A broad global risk-off move centered on AI infrastructure concerns hammered semiconductor stocks, with market leaders NVDA and AMD selling off sharply before an attempted rebound. The catalyst appears to be macro-level anxiety around AI capex sustainability rather than any company-specific earnings miss — both names reported strong fundamentals in their most recent filings.
NVDA remains the dominant force in AI compute, posting $215.9B in revenue, up 65.5% year-over-year, with an exceptional 71.1% gross margin and 55.6% net margin — rare figures for a hardware business at scale.
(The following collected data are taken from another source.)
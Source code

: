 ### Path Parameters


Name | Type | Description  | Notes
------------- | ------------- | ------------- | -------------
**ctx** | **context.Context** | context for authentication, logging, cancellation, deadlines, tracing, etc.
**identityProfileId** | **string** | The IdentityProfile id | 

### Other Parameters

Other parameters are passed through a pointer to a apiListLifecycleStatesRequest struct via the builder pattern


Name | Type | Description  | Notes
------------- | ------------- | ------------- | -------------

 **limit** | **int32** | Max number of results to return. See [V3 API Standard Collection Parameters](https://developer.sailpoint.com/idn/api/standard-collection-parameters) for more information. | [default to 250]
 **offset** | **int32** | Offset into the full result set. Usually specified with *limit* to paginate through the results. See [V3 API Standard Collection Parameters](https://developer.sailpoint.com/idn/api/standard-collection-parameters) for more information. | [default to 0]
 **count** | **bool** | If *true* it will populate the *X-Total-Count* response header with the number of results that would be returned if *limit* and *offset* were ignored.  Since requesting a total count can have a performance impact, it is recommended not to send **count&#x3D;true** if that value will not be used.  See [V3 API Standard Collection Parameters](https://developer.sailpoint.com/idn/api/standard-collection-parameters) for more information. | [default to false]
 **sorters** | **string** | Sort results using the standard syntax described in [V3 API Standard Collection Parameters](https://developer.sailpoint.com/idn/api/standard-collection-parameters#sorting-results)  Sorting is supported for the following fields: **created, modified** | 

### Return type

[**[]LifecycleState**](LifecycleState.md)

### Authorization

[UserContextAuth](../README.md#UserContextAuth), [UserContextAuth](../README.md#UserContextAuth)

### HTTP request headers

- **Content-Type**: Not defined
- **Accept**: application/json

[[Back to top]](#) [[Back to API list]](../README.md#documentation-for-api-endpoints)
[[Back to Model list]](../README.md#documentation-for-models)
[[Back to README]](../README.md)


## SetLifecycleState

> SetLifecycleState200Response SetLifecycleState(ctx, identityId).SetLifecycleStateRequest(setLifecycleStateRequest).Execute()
AMD, while trailing significantly, still delivered $34.6B in revenue (+34.3% YoY), though its 12.5% net margin underscores a thinner profitability profile relative to its larger rival.
The bull case rests on the idea that neither company's fundamentals have changed — the selloff was sentiment-driven, and NVDA's margin profile in particular still looks exceptional. Bears, however, argue that AI chip demand is a concentration risk: if hyperscalers pull back on capex even modestly, revenue growth rates normalize fast and current multiples become difficult to defend.
The rebound attempt is the key watch item. If it fails to hold intraday, the selloff may have further to run as momentum traders exit and options hedges unwind. Investors should watch whether the recovery sticks into the close, and whether management commentary or analyst reaffirmations emerge to anchor sentiment.